Подумать только, в тот момент я находился между двумя континентами, между Европой и Азией! И эти несколько минут ощущались так, будто я завис между двумя мирами на несколько часов. Подняв свой взгляд от морских глубин, я был накрыт очередной волной неподдельного ликования — береговая линия города, как на европейской, так и на азиатской стороне пестрила золотистыми огоньками. Высокие минареты мечетей горели подсветками и создавали некое волшебное ощущение восточной сказки. Азия тем не менее мне показалась более тихой и спокойной — не было уже того кипиша, того головокружительного движняка, что по ту сторону Босфора. Чем дальше мы отдалялись от моста, тем все более мои глаза начали успокаиваться, а сердце перестало безудержно колотиться в груди. На часах магнитолы показывало пол одиннадцатого вечера. Мы зарулили на тихую уютную улочку, по обе стороны которой располагались невысокие четырехэтажные квартирные дома.

— Добро пожаловать в Стамбул! — подмигнул мне водитель, когда я, рассчитавшись, выгрузился из машины. Через минуту желтый автомобиль свернул за угол, и на улице вновь воцарилась тишина. Я подошел к подъезду и принялся изучать домофон. Мой дядя жил в шестой квартире, я нажал на кнопку. Вскоре на том конце кто-то снял трубку, хрипло кашлянул и входная дверь отворилась. В подъезде оказалось по две квартиры на этаже. По винтовой лестнице я добрался на третий этаж. Меня уже наверняка ждали — квартирная дверь была приоткрыта, и на пороге стоял высокий мужчина сорока лет с острым носом и двухдневной щетиной. Это было первым, что мне бросилось в глаза тогда.

— Твоя мама предупредила меня, Карим! — улыбнулся мужчина.

— Селям алейкум, дайы![9] — хоть я совсем и не знал этого человека, но что-то родное в нем ощутил. В памяти вдруг возник тот взгляд, которым всегда глядел на меня къартбаба́[10], мамин отец. Что-то общее было во взгляде дяди Энвера и давно покойного деда, которого я очень любил.

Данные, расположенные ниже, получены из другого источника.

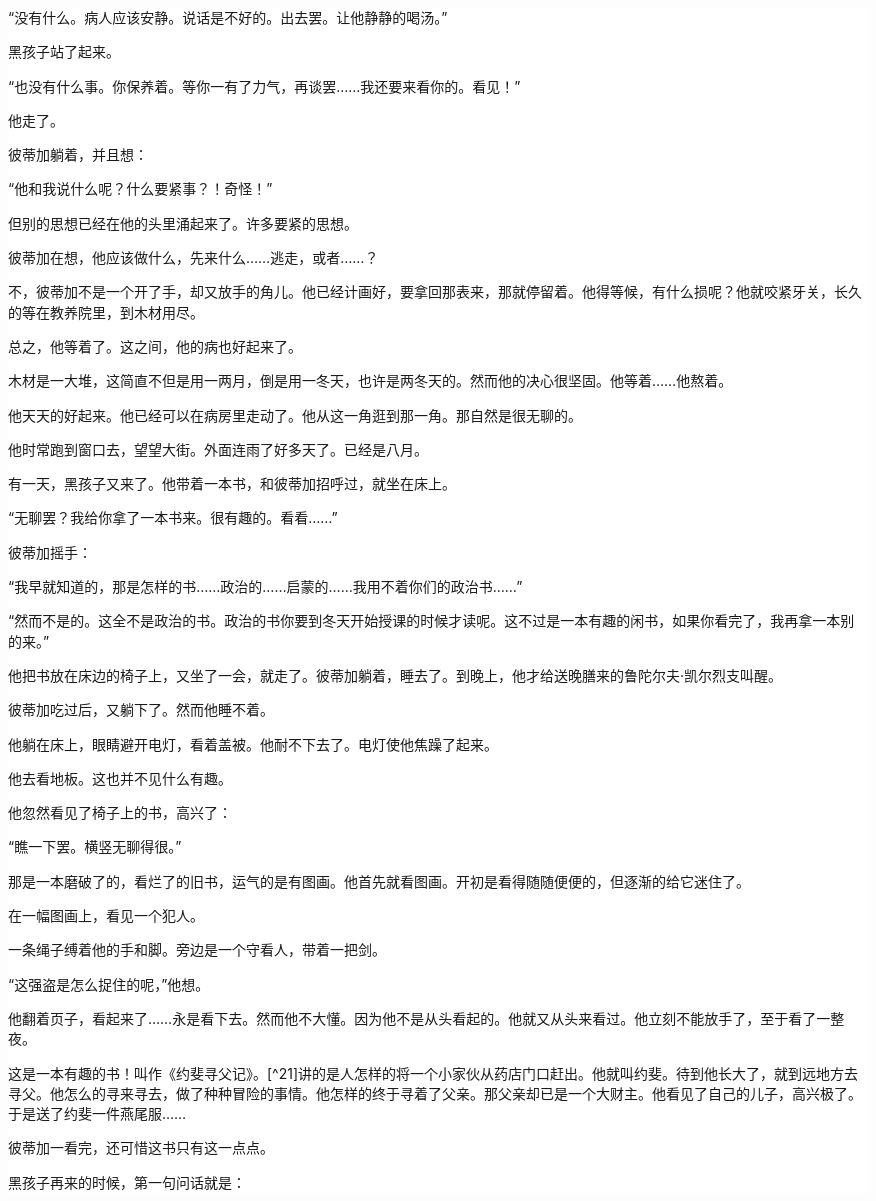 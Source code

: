 “没有什么。病人应该安静。说话是不好的。出去罢。让他静静的喝汤。”

黑孩子站了起来。

“也没有什么事。你保养着。等你一有了力气，再谈罢……我还要来看你的。看见！”

他走了。

彼蒂加躺着，并且想：

“他和我说什么呢？什么要紧事？！奇怪！”

但别的思想已经在他的头里涌起来了。许多要紧的思想。

彼蒂加在想，他应该做什么，先来什么……逃走，或者……？

不，彼蒂加不是一个开了手，却又放手的角儿。他已经计画好，要拿回那表来，那就停留着。他得等候，有什么损呢？他就咬紧牙关，长久的等在教养院里，到木材用尽。

总之，他等着了。这之间，他的病也好起来了。

木材是一大堆，这简直不但是用一两月，倒是用一冬天，也许是两冬天的。然而他的决心很坚固。他等着……他熬着。

他天天的好起来。他已经可以在病房里走动了。他从这一角逛到那一角。那自然是很无聊的。

他时常跑到窗口去，望望大街。外面连雨了好多天了。已经是八月。

有一天，黑孩子又来了。他带着一本书，和彼蒂加招呼过，就坐在床上。

“无聊罢？我给你拿了一本书来。很有趣的。看看……”

彼蒂加摇手：

“我早就知道的，那是怎样的书……政治的……启蒙的……我用不着你们的政治书……”

“然而不是的。这全不是政治的书。政治的书你要到冬天开始授课的时候才读呢。这不过是一本有趣的闲书，如果你看完了，我再拿一本别的来。”

他把书放在床边的椅子上，又坐了一会，就走了。彼蒂加躺着，睡去了。到晚上，他才给送晚膳来的鲁陀尔夫·凯尔烈支叫醒。

彼蒂加吃过后，又躺下了。然而他睡不着。

他躺在床上，眼睛避开电灯，看着盖被。他耐不下去了。电灯使他焦躁了起来。

他去看地板。这也并不见什么有趣。

他忽然看见了椅子上的书，高兴了：

“瞧一下罢。横竖无聊得很。”

那是一本磨破了的，看烂了的旧书，运气的是有图画。他首先就看图画。开初是看得随随便便的，但逐渐的给它迷住了。

在一幅图画上，看见一个犯人。

一条绳子缚着他的手和脚。旁边是一个守看人，带着一把剑。

“这强盗是怎么捉住的呢，”他想。

他翻着页子，看起来了……永是看下去。然而他不大懂。因为他不是从头看起的。他就又从头来看过。他立刻不能放手了，至于看了一整夜。

这是一本有趣的书！叫作《约斐寻父记》。[^21]讲的是人怎样的将一个小家伙从药店门口赶出。他就叫约斐。待到他长大了，就到远地方去寻父。他怎么的寻来寻去，做了种种冒险的事情。他怎样的终于寻着了父亲。那父亲却已是一个大财主。他看见了自己的儿子，高兴极了。于是送了约斐一件燕尾服……

彼蒂加一看完，还可惜这书只有这一点点。

黑孩子再来的时候，第一句问话就是：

— Алейкум селям, Карим, заходи! — крепко обнял он меня и пригласил в дом. Квартира его была скромной, но просторной — кроме кухни и зала имелись еще две спальные комнаты. Порядка особого я не наблюдал, но оно и понятно — все же он жил один, как говорила мама, по-холостяцки, и женщины в доме не было.

— Сейчас чай поставлю, — протрубил он своим басом, — а ты пока раздевайся, мой руки. Ванная вон там, — махнул он рукой на одну из дверей в прихожей и скрылся на кухне. — Чувствуй себя как дома, — донеслось оттуда.

Я последовал его словам и, сняв верхнюю одежду, направился в ванную. Голова еще немного кружилась после чересчур насыщенного путешествия по улицам вечно бодрствующего города. Намочив лицо прохладной водой, я взглянул в свое отражение в зеркале. Мне на мгновение показалось, будто что-то переменилось во мне. Хотя дело, скорее всего, было в моем помятом утомляющей дорогой лице и лохматых, стоящих колом волосах. Под глазами стояли синяки — бессонные ночи в автобусах давали о себе знать. Желудок урчал, словно оправдывая мою щуплость. Напоследок я еще раз посмотрел на себя и ухмыльнулся — даже не верилось, что вся прошлая моя жизнь осталась позади. Не мог я тогда еще осознать того, что, возможно, назад мне уже пути не было. Еще вчерашний школьник я оказался в совершенно новом мире. Незнакомом мне, чужом и неизведанном. Ужасно хотелось спать, просто завалиться на кровать и погрузиться в глубокий сон. Я был рад, что и дядя Энвер сам уже периодически зевал, потому мы быстро попив чаю с печеньками и даже практически ни о чем не говоря, направились по постелям.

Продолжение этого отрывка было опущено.